**WORK TASK:**
All of the entries need to be set down exactly as they read.

**INFORMATION GIVEN:**
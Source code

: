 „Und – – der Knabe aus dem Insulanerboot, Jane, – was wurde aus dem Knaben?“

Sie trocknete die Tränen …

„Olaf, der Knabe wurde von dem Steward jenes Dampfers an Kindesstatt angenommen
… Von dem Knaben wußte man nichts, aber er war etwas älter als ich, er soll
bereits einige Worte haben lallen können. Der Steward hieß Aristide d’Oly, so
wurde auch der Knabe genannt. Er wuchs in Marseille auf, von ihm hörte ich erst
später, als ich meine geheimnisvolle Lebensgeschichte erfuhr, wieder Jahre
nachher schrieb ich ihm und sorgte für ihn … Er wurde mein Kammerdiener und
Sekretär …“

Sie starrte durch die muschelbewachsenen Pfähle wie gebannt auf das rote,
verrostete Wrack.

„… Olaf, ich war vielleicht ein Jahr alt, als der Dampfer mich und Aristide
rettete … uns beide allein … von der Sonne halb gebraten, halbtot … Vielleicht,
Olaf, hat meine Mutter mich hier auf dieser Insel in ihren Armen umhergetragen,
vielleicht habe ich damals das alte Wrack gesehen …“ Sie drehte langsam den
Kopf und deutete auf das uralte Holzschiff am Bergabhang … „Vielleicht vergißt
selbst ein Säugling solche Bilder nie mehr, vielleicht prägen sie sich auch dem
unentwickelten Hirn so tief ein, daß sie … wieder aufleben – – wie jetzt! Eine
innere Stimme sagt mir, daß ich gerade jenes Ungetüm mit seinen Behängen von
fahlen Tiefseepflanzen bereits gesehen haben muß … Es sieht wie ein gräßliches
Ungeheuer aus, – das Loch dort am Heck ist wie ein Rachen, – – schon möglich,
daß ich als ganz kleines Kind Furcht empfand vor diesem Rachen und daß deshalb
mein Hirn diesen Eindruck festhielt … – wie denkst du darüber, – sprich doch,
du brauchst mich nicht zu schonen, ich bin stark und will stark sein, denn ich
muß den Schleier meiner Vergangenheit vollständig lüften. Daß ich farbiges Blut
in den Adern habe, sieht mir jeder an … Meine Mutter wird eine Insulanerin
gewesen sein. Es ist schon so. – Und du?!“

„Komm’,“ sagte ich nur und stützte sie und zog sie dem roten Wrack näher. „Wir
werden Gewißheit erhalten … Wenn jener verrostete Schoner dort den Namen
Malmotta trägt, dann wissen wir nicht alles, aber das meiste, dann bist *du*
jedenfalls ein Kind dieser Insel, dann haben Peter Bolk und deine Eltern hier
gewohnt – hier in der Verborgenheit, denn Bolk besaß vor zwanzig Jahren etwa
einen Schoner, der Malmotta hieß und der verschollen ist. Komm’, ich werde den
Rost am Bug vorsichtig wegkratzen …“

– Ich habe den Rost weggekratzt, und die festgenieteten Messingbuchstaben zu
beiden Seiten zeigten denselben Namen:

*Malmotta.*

**EXERCISE SOLUTION:**
Source code

: „Und – – der Knabe aus dem Insulanerboot, Jane, – was wurde aus dem Knaben?“

Sie trocknete die Tränen …

„Olaf, der Knabe wurde von dem Steward jenes Dampfers an Kindesstatt angenommen
… Von dem Knaben wußte man nichts, aber er war etwas älter als ich, er soll
bereits einige Worte haben lallen können. Der Steward hieß Aristide d’Oly, so
wurde auch der Knabe genannt. Er wuchs in Marseille auf, von ihm hörte ich erst
später, als ich meine geheimnisvolle Lebensgeschichte erfuhr, wieder Jahre
nachher schrieb ich ihm und sorgte für ihn … Er wurde mein Kammerdiener und
Sekretär …“

Sie starrte durch die muschelbewachsenen Pfähle wie gebannt auf das rote,
verrostete Wrack.

„… Olaf, ich war vielleicht ein Jahr alt, als der Dampfer mich und Aristide
rettete … uns beide allein … von der Sonne halb gebraten, halbtot … Vielleicht,
Olaf, hat meine Mutter mich hier auf dieser Insel in ihren Armen umhergetragen,
vielleicht habe ich damals das alte Wrack gesehen …“ Sie drehte langsam den
Kopf und deutete auf das uralte Holzschiff am Bergabhang … „Vielleicht vergißt
selbst ein Säugling solche Bilder nie mehr, vielleicht prägen sie sich auch dem
unentwickelten Hirn so tief ein, daß sie … wieder aufleben – – wie jetzt! Eine
innere Stimme sagt mir, daß ich gerade jenes Ungetüm mit seinen Behängen von
fahlen Tiefseepflanzen bereits gesehen haben muß … Es sieht wie ein gräßliches
Ungeheuer aus, – das Loch dort am Heck ist wie ein Rachen, – – schon möglich,
daß ich als ganz kleines Kind Furcht empfand vor diesem Rachen und daß deshalb
mein Hirn diesen Eindruck festhielt … – wie denkst du darüber, – sprich doch,
du brauchst mich nicht zu schonen, ich bin stark und will stark sein, denn ich
muß den Schleier meiner Vergangenheit vollständig lüften. Daß ich farbiges Blut
in den Adern habe, sieht mir jeder an … Meine Mutter wird eine Insulanerin
gewesen sein. Es ist schon so. – Und du?!“

„Komm’,“ sagte ich nur und stützte sie und zog sie dem roten Wrack näher. „Wir
werden Gewißheit erhalten … Wenn jener verrostete Schoner dort den Namen
Malmotta trägt, dann wissen wir nicht alles, aber das meiste, dann bist *du*
jedenfalls ein Kind dieser Insel, dann haben Peter Bolk und deine Eltern hier
gewohnt – hier in der Verborgenheit, denn Bolk besaß vor zwanzig Jahren etwa
einen Schoner, der Malmotta hieß und der verschollen ist. Komm’, ich werde den
Rost am Bug vorsichtig wegkratzen …“

– Ich habe den Rost weggekratzt, und die festgenieteten Messingbuchstaben zu
beiden Seiten zeigten denselben Namen:

*Malmotta.*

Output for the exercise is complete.